I Believe God Is Doing Something New

My brother and I at his house during the Super Bowl

There’s an old (and mostly canceled) song by the Christian singer Carman (RIP) that has that line over and over, for 20 minutes, in multiple languages.
Which is probably why it got canceled… “cultural appropriation” or some such…

I believe God is doing something new.
I believe God is doing something new.
Joel prophesied that in the end,
The Holy Spirit would be poured out on all men.
I believe God is doing something new.

I didn’t hear that song until I was in my teens but whenever someone says “God is doing something new,” those words (with literally any of the different ways Carman sang it) run through my head.

I was a little late to the “Asbury Revival” news and by then a lot of people had had an opportunity to shoot it down or talk about the “potential pitfalls” of what comes with having a revival.

Currently attending a church that is really only as big as it is because of an outpouring like Asbury is currently experiencing has brought a lot of history and learning experiences for people my age and younger who may not remember much about experiencing it but have parents who did.

One of those lessons learned is don’t look a gift horse in the mouth. God is literally moving in people’s lives and there’s always going to be doubters out there that say it’s fake or that it’s deceitful.

Heck, even being a Christian brings a lot of that kind of negativity from people.

“You moved to Kansas City, Missouri, for a church? What’s different about that church that you can’t get anywhere else? Shouldn’t you just be able to carry that anywhere?”

Yes, I did move for a church. What’s different is the presence of God is actively moving and not just being talked about. And yes, you should just be able to carry it anywhere, but sometimes you’re too sick spiritually to be able to even live from day to day.

Which brings me to my next point.

While thinking about this Asbury thing, I was ruminating on the fact that it appears as though my generation (millennials) got skipped over with a chance for a move of God.
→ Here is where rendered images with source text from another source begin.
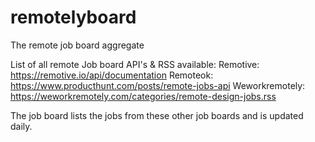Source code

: # remotelyboard
The remote job board aggregate 

List of all remote Job board API's & RSS available:
Remotive: https://remotive.io/api/documentation
Remoteok: https://www.producthunt.com/posts/remote-jobs-api
Weworkremotely: https://weworkremotely.com/categories/remote-design-jobs.rss

The job board lists the jobs from these other job boards and is updated daily. 
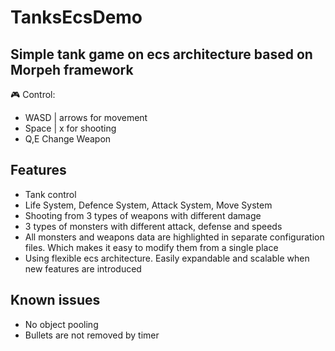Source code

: # TanksEcsDemo
## Simple tank game on ecs architecture based on Morpeh framework

🎮 Сontrol:
- WASD | arrows for movement
- Space | x for shooting
- Q,E   Change Weapon

##  Features
- Tank control
- Life System, Defence System, Attack System, Move System
- Shooting from 3 types of weapons with different damage
- 3 types of monsters with different attack, defense and speeds
- All monsters and weapons data are highlighted in separate configuration files. Which makes it easy to modify them from a single place
- Using flexible eсs architecture. Easily expandable and scalable when new features are introduced 


##  Known issues
- No object pooling
- Bullets are not removed by timer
And then the Holy Spirit and I had a chat and He reminded me that my generation has had opportunity after opportunity but we chose to walk away for one reason or another. The biggest reason being we wanted to “experience Egypt” for ourselves instead of just taking our parents’ word for it that the world (Egypt) isn’t all it’s cracked up to be.

I fell for that too for a time. So did my brother. We had an amazing upbringing and still chose to “be dumb” as our mom so succinctly puts it.

And then this entire weekend the Holy Spirit has been freely moving in our church services in a new and fresh way.

It was so much so that one of our pastors said at the end of the service today, “I don’t know what this is, but I’m coming back at 7:30 tonight and anyone who wants to come, can.”

I really didn’t think all that many people would be there, but I knew I wanted to go. I was on lyrics all weekend and although that is an act of worship (thanks to the friend who’s been doing it for almost 30 years and has taught me how to use it as such), it was nice to be in this… whatever it was.

It reminded me of a “typical” (for this church) prayer service with a bit of what my youth worship nights used to be when my family lived in Wisconsin. Odd combination, but with as much as we sang, it was pretty similar to a worship night.

To answer the question of how many people came… more than I was expecting.

But what I got from it was, people are hungry for more of God.

And this isn’t the typical kind of hunger that I’ve grown accustomed to at this church. The kind where it’s for a short period of time and then in about two weeks it’s going to taper off and just the “old fogies” are going to continue it. No… this is deeper than that. Different than that.

This is the kind of hunger that brings change. The kind of hunger that brings revival. The kind of hunger that sees lives restored and bodies healed. Physically, mentally, emotionally.

This didn’t start with the oldies. This started with the Gen Zers. Just like in Asbury, the “younger” ones in our church are really and truly crying out for more of God. In some ways I can see it on their faces. They have no idea what to do with it. But they want more of it.

And our founding pastor, having led two revivals/outpourings in this church, was helping to direct some of these younger ones tonight.

I think for most of us (or maybe just for me?) it came as a bit of a surprise. We had a “youth/young adult” led service on Friday and suddenly… here we are.

It didn’t show up like a mighty wind; there was no bolt of lightning. It was just… there. Like it had been there all along and seeing things about this revival in Asbury was the push these younger people needed to step out and really make it their own.

Another person about my age had the same realization I did about the fact that millennials and Gen Xers did miss some of their moments, but our parents were also about our age when they started crying out in the 1990s and other moves of God began cropping up all over the world.

It’s weird to say I’m proud of the Gen Zers for not missing their moment… but at the same time… I felt as though my generation missed it… and I am proud of the next generation for actually taking ahold of this and making it their own.

I pray it continues and it “infects” the rest of us and the rest of the world.

Let it be, Lord.

One response to “I Believe God Is Doing Something New”

  1. AMEN! I don’t feel like my generation missed it… but TBH I was late to the party anyway. I’ve been going to this church for less than 10 years, which–while that’s a long time to some–means the OG revivals were already ancient history by the time I came along. This is all new to me. And, in any case, I’m not dead yet, so it ain’t too late for me to jump in.